→ What you should do
The answer is a number and nothing else: the count of lines in these entries containing the word "dentro".

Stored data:
┌──

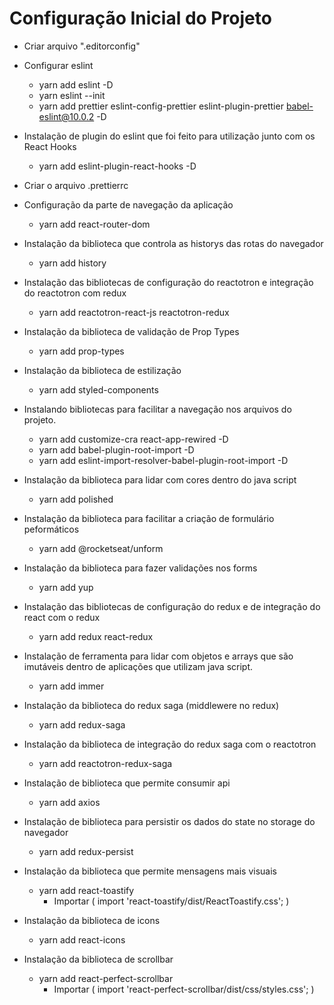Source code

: # Configuração Inicial do Projeto

- Criar arquivo ".editorconfig"

- Configurar eslint

  - yarn add eslint -D
  - yarn eslint --init
  - yarn add prettier eslint-config-prettier eslint-plugin-prettier babel-eslint@10.0.2 -D

- Instalação de plugin do eslint que foi feito para utilização junto com os React Hooks

  - yarn add eslint-plugin-react-hooks -D

- Criar o arquivo .prettierrc

- Configuração da parte de navegação da aplicação

  - yarn add react-router-dom

- Instalação da biblioteca que controla as historys das rotas do navegador

  - yarn add history

- Instalação das bibliotecas de configuração do reactotron e integração do reactotron com redux

  - yarn add reactotron-react-js reactotron-redux

- Instalação da biblioteca de validação de Prop Types

  - yarn add prop-types

- Instalação da biblioteca de estilização

  - yarn add styled-components

- Instalando bibliotecas para facilitar a navegação nos arquivos do projeto.

  - yarn add customize-cra react-app-rewired -D
  - yarn add babel-plugin-root-import -D
  - yarn add eslint-import-resolver-babel-plugin-root-import -D

- Instalação da biblioteca para lidar com cores dentro do java script

  - yarn add polished

- Instalação da biblioteca para facilitar a criação de formulário peformáticos

  - yarn add @rocketseat/unform

- Instalação da biblioteca para fazer validações nos forms

  - yarn add yup

- Instalação das bibliotecas de configuração do redux e de integração do react com o redux

  - yarn add redux react-redux

- Instalação de ferramenta para lidar com objetos e arrays que são imutáveis dentro de aplicações que utilizam java script.

  - yarn add immer

- Instalação da biblioteca do redux saga (middlewere no redux)

  - yarn add redux-saga

- Instalação da biblioteca de integração do redux saga com o reactotron

  - yarn add reactotron-redux-saga

- Instalação de biblioteca que permite consumir api

  - yarn add axios

- Instalação de biblioteca para persistir os dados do state no storage do navegador

  - yarn add redux-persist

- Instalação da biblioteca que permite mensagens mais visuais

  - yarn add react-toastify
    - Importar ( import 'react-toastify/dist/ReactToastify.css'; )

- Instalação da biblioteca de icons

  - yarn add react-icons

- Instalação da biblioteca de scrollbar

  - yarn add react-perfect-scrollbar
    - Importar ( import 'react-perfect-scrollbar/dist/css/styles.css'; )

└──

→ Answer space
2